Section 36 of the Constitution Act, 1867 (French: article 36 de la Loi constitutionnelle de 1867) is a provision of the Constitution of Canada relating to the voting procedure in the Senate of Canada.

The Constitution Act, 1867 is the constitutional statute which established Canada. Originally named the British North America Act, 1867, the Act continues to be the foundational statute for the Constitution of Canada, although it has been amended many times since 1867. It is now recognised as part of the supreme law of Canada.

Constitution Act, 1867

The Constitution Act, 1867 is part of the Constitution of Canada and thus part of the supreme law of Canada.[1] It was the product of extensive negotiations between the provinces of British North America at the Charlottetown Conference in 1864, the Quebec Conference in 1864, and the London Conference in 1866.[2][3] Those conferences were followed by consultations with the British government in 1867.[4] The Act sets out the constitutional framework of Canada, including the structure of the federal government and the powers of the federal government and the provinces. Originally enacted in 1867 by the British Parliament under the name the British North America Act, 1867,[5] in 1982 the Act was brought under full Canadian control through the Patriation of the Constitution, and was renamed the Constitution Act, 1867.[6] Since Patriation the Act can only be amended in Canada, under the amending formula set out in the Constitution Act, 1982.[7]

Text of section 36

Section 36 reads:

Voting in Senate
36 Questions arising in the Senate shall be decided by a Majority of Voices, and the Speaker shall in all Cases have a Vote, and when the Voices are equal the Decision shall be deemed to be in the Negative.[8]
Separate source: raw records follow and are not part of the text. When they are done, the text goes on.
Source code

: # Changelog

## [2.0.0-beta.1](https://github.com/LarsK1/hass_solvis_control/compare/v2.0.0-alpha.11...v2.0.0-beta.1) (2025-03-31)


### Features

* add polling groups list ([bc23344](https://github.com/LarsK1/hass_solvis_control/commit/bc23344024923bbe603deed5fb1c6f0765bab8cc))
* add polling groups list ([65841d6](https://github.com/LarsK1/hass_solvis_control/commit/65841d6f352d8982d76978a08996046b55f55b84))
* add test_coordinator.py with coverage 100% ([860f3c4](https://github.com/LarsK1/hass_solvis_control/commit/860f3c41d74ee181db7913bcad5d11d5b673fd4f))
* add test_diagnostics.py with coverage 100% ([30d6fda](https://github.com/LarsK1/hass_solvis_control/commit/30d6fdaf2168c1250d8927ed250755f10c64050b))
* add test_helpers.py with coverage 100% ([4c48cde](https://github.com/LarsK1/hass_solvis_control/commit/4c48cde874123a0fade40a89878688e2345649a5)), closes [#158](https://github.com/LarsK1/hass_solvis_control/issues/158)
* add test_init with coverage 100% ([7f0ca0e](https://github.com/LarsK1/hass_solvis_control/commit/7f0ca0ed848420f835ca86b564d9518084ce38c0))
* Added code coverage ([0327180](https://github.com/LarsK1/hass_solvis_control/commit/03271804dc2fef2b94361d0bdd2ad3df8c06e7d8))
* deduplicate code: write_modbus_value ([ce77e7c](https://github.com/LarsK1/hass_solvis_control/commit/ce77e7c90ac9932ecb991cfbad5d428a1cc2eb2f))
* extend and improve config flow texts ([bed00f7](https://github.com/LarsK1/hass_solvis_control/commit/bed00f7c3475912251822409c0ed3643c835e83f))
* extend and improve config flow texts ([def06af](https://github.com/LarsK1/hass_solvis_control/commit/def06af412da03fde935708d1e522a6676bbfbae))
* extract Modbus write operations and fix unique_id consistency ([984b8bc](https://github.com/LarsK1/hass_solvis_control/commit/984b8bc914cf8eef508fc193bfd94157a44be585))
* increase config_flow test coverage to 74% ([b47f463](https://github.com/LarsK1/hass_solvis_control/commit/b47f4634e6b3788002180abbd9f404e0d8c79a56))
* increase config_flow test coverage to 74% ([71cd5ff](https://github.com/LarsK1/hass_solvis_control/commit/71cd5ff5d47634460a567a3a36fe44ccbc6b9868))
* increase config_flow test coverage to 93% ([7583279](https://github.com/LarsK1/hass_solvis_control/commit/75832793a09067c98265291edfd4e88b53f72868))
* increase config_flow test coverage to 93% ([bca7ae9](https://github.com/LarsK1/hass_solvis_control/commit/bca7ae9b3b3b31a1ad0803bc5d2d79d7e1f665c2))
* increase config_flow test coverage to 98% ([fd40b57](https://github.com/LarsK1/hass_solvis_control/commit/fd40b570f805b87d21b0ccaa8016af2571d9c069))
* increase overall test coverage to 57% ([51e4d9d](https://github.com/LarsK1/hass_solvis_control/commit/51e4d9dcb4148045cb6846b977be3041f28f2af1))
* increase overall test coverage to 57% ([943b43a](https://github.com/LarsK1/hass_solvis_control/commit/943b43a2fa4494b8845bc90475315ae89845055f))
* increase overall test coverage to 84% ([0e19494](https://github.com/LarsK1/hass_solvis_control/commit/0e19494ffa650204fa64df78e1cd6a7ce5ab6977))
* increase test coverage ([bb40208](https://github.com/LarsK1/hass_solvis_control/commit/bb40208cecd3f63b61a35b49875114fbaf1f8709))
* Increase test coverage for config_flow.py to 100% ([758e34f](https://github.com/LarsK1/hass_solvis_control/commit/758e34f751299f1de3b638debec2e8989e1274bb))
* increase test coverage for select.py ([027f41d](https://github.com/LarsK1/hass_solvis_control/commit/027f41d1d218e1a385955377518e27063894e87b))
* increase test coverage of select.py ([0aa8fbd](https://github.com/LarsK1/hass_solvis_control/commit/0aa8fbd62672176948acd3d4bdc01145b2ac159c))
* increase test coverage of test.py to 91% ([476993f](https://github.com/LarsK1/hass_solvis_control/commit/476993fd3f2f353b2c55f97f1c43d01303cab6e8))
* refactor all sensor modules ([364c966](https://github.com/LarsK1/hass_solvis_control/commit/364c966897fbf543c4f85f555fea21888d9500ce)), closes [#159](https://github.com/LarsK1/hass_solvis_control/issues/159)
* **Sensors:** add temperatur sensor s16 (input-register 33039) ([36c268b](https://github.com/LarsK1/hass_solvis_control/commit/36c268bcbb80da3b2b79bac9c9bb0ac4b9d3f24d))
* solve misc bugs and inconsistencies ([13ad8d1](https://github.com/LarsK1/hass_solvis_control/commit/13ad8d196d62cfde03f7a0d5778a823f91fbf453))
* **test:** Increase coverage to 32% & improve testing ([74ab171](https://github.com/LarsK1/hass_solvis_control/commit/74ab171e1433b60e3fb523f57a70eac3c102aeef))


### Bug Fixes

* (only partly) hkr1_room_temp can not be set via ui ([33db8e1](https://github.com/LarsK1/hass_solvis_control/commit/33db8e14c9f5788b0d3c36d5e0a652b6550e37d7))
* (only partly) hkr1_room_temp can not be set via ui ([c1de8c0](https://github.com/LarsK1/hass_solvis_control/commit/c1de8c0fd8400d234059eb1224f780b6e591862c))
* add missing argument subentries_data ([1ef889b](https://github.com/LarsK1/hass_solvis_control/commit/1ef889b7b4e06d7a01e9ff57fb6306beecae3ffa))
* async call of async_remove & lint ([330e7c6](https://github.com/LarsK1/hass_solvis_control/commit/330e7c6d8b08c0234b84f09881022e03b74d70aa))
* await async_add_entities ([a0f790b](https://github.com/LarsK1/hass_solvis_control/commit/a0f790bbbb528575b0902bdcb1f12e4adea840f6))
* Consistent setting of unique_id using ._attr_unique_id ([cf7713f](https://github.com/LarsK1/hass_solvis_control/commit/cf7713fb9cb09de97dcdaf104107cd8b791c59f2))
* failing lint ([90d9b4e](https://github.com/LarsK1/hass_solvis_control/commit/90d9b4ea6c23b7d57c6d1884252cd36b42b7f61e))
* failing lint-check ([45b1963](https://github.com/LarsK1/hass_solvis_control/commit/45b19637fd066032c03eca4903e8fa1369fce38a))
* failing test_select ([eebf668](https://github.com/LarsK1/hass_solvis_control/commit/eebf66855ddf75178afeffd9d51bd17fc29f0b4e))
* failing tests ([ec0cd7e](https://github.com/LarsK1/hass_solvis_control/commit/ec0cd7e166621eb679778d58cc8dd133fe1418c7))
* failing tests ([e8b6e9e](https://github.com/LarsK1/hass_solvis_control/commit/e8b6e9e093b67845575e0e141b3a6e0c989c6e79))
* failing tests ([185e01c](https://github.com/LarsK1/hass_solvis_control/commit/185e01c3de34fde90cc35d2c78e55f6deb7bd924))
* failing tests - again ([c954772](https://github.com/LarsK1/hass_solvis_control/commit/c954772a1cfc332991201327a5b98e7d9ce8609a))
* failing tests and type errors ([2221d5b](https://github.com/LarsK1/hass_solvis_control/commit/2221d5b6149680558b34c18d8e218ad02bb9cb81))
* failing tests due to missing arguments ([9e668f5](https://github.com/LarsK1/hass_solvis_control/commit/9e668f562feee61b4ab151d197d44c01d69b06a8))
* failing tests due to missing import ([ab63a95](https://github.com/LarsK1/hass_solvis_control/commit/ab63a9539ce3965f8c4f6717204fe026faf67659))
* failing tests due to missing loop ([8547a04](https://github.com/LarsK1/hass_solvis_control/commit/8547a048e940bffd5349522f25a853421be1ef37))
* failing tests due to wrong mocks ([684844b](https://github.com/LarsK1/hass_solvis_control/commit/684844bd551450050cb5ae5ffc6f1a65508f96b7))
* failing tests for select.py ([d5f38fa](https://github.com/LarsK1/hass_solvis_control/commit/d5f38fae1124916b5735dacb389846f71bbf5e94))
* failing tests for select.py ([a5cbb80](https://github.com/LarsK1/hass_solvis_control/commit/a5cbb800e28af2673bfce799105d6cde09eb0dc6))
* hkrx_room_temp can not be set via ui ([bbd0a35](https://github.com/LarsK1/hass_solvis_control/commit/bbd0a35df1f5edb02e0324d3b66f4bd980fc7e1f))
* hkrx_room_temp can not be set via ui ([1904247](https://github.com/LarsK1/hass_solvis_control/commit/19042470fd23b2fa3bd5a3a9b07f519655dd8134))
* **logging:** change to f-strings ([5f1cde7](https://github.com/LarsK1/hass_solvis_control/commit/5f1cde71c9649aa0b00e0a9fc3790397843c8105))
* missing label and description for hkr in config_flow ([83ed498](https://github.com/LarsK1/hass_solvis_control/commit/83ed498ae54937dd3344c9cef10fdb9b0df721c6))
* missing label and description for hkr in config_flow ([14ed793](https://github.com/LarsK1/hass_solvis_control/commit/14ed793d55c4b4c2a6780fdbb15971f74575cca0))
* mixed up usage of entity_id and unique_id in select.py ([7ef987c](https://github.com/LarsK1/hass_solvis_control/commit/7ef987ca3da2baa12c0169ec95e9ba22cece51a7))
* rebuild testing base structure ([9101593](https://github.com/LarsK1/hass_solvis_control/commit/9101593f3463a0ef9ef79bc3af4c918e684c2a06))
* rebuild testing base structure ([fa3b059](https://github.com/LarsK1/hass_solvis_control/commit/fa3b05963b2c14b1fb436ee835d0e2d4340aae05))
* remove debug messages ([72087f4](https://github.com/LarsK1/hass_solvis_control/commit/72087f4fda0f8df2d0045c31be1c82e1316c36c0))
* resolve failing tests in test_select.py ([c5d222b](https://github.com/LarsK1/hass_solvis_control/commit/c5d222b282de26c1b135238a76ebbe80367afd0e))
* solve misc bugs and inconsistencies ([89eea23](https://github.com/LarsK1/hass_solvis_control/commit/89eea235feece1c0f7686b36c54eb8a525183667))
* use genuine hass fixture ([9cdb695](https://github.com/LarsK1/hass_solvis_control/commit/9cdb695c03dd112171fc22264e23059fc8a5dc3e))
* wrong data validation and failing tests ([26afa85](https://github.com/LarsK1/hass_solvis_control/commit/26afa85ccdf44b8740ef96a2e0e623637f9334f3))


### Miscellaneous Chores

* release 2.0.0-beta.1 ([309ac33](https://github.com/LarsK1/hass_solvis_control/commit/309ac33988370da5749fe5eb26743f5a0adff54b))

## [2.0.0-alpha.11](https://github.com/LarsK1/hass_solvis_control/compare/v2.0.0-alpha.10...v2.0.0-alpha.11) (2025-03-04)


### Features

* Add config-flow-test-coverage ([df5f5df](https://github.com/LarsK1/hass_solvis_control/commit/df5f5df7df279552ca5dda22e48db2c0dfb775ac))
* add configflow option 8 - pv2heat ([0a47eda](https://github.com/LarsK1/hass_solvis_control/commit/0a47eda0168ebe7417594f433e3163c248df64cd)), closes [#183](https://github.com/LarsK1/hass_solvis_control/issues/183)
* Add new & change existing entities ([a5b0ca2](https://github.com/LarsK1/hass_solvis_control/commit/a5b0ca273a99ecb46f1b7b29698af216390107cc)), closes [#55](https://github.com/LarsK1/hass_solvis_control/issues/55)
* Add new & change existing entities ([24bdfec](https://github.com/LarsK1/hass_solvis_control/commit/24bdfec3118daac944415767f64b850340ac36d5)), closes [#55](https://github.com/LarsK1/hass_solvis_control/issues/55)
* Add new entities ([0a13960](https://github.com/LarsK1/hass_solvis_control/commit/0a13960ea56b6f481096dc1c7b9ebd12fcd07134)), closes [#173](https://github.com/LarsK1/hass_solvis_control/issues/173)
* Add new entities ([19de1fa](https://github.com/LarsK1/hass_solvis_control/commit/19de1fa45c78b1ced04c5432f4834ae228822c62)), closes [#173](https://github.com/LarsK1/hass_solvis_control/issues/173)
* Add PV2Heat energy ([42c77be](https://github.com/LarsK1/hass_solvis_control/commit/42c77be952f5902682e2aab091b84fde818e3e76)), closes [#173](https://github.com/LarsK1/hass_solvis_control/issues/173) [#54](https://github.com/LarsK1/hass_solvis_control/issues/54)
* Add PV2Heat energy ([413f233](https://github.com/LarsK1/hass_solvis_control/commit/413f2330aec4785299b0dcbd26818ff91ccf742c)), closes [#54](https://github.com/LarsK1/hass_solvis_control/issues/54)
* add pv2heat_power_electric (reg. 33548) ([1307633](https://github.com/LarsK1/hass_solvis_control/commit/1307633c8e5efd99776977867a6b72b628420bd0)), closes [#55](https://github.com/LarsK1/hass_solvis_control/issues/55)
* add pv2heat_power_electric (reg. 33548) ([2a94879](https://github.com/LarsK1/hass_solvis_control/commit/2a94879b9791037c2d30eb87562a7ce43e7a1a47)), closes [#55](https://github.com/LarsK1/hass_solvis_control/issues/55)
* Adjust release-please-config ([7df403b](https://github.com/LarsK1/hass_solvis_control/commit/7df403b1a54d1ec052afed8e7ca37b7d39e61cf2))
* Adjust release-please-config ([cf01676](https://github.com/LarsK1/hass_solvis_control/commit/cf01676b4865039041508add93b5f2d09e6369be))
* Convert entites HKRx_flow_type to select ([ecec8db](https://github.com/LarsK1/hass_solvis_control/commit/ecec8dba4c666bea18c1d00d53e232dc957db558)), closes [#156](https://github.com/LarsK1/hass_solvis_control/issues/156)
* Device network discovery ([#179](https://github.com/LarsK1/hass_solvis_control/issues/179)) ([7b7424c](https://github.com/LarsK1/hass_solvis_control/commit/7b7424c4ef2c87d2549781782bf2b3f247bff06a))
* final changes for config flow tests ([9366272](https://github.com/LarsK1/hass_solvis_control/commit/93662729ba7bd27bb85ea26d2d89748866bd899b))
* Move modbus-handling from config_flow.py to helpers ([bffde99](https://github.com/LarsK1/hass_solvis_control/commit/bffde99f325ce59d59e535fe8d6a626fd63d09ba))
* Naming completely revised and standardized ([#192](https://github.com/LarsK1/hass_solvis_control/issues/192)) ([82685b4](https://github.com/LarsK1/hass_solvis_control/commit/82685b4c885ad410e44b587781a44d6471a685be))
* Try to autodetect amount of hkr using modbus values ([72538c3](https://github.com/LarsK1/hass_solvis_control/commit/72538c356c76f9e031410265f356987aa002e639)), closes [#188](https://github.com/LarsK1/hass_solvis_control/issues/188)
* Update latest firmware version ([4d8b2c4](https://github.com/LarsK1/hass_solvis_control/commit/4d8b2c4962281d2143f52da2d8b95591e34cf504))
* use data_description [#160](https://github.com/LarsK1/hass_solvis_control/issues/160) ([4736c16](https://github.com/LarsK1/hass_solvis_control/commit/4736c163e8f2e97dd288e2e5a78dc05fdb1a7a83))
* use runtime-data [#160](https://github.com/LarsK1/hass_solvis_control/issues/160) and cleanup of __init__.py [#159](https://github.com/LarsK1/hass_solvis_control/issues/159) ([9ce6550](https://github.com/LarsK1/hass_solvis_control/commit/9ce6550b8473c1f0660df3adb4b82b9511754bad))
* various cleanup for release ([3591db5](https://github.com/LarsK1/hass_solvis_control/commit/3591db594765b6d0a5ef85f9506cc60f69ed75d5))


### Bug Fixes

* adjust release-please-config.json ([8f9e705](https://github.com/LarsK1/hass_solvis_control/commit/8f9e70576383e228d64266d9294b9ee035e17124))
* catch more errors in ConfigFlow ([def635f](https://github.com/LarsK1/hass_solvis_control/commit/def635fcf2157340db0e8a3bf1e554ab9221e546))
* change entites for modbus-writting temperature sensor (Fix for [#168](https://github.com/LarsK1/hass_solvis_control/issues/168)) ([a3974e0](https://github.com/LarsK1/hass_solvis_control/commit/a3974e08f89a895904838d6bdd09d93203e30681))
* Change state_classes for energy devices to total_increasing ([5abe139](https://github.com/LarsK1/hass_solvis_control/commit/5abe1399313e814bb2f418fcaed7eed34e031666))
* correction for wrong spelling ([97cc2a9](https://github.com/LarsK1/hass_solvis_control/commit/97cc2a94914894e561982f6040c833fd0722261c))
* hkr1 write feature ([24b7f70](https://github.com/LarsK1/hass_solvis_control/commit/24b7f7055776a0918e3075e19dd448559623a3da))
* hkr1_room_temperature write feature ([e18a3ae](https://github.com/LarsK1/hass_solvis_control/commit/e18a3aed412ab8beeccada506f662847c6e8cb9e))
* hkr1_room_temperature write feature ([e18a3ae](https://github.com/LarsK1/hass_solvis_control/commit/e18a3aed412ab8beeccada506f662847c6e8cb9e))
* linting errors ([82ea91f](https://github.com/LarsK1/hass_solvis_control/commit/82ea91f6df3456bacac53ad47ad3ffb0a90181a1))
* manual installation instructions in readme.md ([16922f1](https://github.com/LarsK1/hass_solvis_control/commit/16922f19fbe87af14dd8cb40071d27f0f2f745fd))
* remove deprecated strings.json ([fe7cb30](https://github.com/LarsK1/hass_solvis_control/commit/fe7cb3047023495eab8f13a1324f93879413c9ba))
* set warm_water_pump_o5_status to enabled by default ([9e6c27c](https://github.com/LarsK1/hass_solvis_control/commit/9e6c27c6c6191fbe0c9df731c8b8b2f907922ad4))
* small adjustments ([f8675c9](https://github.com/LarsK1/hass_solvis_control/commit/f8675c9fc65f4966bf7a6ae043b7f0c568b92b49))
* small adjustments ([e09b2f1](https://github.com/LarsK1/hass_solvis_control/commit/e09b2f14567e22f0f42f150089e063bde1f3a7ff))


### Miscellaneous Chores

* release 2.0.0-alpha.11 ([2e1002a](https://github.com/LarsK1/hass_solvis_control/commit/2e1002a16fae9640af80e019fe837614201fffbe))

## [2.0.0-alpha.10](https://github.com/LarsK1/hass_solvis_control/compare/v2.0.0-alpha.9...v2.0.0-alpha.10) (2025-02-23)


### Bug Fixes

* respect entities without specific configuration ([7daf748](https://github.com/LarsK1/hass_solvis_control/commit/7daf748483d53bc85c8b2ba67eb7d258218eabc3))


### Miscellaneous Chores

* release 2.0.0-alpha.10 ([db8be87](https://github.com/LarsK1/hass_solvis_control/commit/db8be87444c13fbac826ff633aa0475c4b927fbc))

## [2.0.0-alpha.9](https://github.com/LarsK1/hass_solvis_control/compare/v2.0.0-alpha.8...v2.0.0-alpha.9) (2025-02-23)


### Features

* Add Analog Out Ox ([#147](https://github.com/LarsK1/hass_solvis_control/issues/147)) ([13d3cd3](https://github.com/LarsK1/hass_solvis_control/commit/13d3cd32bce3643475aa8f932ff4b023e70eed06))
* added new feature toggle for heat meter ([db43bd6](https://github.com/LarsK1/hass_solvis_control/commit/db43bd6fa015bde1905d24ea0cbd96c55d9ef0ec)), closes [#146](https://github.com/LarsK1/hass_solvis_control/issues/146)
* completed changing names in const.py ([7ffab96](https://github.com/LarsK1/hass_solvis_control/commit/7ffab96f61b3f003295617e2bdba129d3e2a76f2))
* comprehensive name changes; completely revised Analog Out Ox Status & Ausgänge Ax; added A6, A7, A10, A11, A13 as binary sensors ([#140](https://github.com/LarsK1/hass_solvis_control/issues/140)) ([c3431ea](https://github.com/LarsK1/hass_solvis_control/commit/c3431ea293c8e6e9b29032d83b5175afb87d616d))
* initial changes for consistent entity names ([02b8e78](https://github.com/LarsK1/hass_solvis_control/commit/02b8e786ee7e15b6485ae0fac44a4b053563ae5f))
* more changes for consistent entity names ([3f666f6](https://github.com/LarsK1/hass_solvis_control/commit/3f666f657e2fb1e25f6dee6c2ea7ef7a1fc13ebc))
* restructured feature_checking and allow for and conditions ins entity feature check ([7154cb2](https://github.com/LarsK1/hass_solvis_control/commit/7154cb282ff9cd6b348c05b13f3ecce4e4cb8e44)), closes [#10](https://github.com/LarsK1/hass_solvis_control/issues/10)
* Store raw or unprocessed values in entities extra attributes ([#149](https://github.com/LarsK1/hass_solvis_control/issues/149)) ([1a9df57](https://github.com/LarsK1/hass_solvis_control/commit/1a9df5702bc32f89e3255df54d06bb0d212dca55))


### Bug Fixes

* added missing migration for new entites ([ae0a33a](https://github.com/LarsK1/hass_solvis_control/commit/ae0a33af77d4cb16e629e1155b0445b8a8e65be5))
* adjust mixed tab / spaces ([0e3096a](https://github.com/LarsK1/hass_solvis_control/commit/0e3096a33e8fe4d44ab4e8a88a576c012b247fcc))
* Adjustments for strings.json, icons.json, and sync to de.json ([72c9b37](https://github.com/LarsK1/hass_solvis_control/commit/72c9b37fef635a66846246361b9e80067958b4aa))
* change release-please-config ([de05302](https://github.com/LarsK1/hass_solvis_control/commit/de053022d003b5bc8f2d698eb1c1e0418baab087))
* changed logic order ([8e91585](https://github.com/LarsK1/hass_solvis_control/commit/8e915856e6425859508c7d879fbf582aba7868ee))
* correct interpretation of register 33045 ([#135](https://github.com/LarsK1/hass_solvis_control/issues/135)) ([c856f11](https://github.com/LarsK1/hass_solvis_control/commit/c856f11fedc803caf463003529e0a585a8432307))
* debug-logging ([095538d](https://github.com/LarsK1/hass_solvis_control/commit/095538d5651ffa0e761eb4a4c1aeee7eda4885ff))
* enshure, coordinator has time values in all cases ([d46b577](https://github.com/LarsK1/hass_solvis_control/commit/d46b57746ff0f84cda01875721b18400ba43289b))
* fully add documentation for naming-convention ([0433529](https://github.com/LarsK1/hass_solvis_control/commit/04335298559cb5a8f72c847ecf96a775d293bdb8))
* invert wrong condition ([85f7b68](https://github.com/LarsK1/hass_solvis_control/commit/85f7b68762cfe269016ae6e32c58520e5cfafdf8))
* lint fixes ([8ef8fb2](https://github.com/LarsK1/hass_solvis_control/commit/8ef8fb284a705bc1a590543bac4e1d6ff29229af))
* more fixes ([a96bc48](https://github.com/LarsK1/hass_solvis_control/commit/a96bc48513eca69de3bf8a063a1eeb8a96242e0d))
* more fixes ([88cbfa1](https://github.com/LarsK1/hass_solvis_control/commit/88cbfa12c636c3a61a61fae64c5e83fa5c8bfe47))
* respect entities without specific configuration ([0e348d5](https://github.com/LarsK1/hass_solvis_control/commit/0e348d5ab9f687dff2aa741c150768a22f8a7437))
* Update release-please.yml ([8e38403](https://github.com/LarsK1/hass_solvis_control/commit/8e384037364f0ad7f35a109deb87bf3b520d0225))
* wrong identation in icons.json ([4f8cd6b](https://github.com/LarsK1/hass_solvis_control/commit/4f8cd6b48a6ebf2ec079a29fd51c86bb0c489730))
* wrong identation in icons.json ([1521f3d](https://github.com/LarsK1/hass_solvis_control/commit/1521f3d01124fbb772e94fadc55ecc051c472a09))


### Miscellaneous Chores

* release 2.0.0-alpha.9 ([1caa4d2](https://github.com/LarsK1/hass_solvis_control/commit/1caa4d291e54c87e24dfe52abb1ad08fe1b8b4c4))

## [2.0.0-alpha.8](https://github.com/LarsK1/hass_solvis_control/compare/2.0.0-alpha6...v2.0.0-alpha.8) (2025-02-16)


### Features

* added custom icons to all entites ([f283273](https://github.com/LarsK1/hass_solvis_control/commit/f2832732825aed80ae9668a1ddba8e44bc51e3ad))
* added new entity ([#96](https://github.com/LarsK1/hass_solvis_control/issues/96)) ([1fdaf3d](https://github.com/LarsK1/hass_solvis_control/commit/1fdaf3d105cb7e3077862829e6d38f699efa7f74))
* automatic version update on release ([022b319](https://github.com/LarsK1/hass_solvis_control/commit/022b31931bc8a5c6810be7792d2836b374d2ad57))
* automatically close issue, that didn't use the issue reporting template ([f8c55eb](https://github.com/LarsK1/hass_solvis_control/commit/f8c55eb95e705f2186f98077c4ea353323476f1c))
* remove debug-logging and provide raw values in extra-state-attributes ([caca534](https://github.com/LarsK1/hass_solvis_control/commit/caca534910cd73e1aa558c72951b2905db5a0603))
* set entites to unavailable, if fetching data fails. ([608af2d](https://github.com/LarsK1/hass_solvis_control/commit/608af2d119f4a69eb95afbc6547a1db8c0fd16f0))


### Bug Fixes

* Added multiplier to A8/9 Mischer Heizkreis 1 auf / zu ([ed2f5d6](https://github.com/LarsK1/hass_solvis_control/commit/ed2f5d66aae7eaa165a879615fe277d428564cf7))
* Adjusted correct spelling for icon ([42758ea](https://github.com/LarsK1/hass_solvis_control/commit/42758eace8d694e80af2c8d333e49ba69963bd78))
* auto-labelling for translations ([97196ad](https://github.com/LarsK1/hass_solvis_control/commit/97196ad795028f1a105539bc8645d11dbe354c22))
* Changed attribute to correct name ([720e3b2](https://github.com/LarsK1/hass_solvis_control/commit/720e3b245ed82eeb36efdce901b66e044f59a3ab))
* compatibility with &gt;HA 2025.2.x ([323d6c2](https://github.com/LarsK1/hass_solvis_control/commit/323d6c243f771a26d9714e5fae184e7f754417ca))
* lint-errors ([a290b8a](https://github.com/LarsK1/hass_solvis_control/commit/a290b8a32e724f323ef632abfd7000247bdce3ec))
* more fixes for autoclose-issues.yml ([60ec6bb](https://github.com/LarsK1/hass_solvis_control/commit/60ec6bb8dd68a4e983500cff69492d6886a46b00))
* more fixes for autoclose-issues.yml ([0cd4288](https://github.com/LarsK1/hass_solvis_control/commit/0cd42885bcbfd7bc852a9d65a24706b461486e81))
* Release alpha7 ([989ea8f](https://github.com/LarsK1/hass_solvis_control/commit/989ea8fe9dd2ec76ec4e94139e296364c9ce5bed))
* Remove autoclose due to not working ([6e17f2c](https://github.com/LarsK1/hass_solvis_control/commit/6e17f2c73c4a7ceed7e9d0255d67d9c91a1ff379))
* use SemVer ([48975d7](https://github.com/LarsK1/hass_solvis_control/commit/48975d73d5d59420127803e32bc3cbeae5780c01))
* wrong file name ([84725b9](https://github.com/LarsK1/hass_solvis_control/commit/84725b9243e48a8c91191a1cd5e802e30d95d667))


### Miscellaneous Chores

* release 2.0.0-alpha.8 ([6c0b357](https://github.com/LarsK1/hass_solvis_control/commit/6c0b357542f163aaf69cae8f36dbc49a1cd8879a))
Section 36 is found in Part IV of the Constitution Act, 1867, dealing with the federal legislative power. It has not been amended since the Act was enacted in 1867.

Purpose and interpretation

This section provides the Speaker of the Senate with a "deliberative vote". The Speaker, like any other member of the Senate, can vote on any matter before the Senate. In the event of a tied vote, the matter is defeated. The Speaker does not have a "casting vote" to resolve a tie.[9]

This provision is modelled on the voting practice in the British House of Lords, where the Lord Chancellor had the right to vote on any matter, with a tie resulting in the defeat of the matter. This practice continues after the reforms to the House of Lords, with the Lord Speaker having a deliberative vote.[10][11]

Tied votes are rare in the Senate, but they do occur.[9] One notable example occurred in 1991, with Bill C-43 of 1990, relating to abortion. In 1988, the Supreme Court of Canada had held in R v Morgentaler that the abortion provisions of the Criminal Code were unconstitutional. Bill C-43, introduced by the Progressive Conservative government of Brian Mulroney, would have recriminalised abortions in certain cases. The bill passed the House of Commons on May 29, 1990 on a free vote (140 to 130), but was defeated in the Senate on January 31, 1991 on a tie vote (43 to 43).[12] Speaker Guy Charbonneau did not vote on the bill.[13]

The deliberative vote of the Speaker of the Senate is different from the casting vote of the Speaker of the House of Commons, who only votes in the case of a tie.[14]

Section 49 of the Act provides that the Speaker of the House of Commons only votes in the case of a tie.